How a Pochampally weaver’s son invented a machine to make life easier for his mother and won a Padma Shri in the process.

The Asu machine and its inventor Chintakindi Mallesham

As a young boy, Chintakindi Mallesham would watch as his mother Lakshmi, a handloom weaver, laboured for hours, winding metres of silk yarn on to a large frame — a process called asu that is integral to the creation of the exquisite Pochampally Ikat sari. In this often painful process, the weaver has to stretch her arms continuously to wind yarn around two sets of pegs on either end of a four-foot structure before the sari is woven. Lakshmi’s shoulders and elbows would ache from the repetitive work, and Mallesham, a Class VI dropout from Aler village in Telangana’s Yadadri district, made up his mind to ease his mother’s pain.

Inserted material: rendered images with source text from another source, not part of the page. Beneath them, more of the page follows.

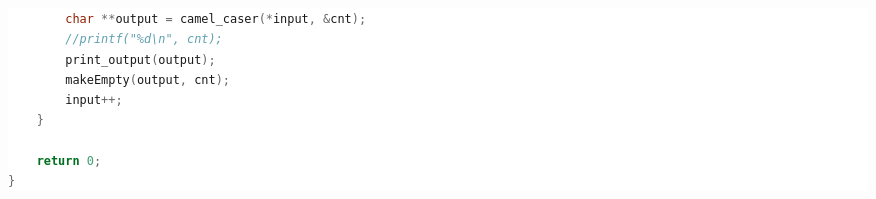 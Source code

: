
 ```c
        char **output = camel_caser(*input, &cnt);
        //printf("%d\n", cnt);
        print_output(output);
        makeEmpty(output, cnt);
        input++;
    }

    return 0;
}
```

```bash

```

Now famous as the innovator of the ‘Asu machine’, which processes yarn mechanically, Mallesham, 42, was awarded the Padma Shri this Republic Day — but more than the award itself, he is grateful for the recognition it has brought to the weavers of the Pochampally Ikat tradition.

The Asu machine has indeed been creating quiet ripples over the last decade, applauded as an innovative indigenous device that has reduced the time taken to weave a Pochampally Ikat sari from about six hours to an hour and a half. It has revolutionised the productivity of handloom weavers in this district.

Mallesham’s story is one of extraordinary tenacity: it took seven years of trial and error, between 1992 and 1999, and one eureka moment before the young man, with no prior technical or engineering knowledge, came up with the Asu machine.

>

Processed yarn being dipped in colours using the tie and dye technique.

The young Mallesham, working alongside his mother, would keenly observe machines in rice mills and workshops in his village and try to work out how they could be adapted for the asu process.

“I figured that the Asu machine would need five components. I made three but then I hit a road block. I was taunted by my neighbours for wasting my time and my family’s resources,” he recalls. Refusing to give up on his dream, he decided to shift to Hyderabad to make a living.

Mallesham brought his incomplete Asu machine to Hyderabad — where he found a job as an electrician — and began to work on it again in all his spare time. On a chance visit to a workshop in Balanagar in Hyderabad, he saw a machine that gave him a vital clue. And in 1999, the device was ready. He took it back to his village, where he demonstrated it successfully.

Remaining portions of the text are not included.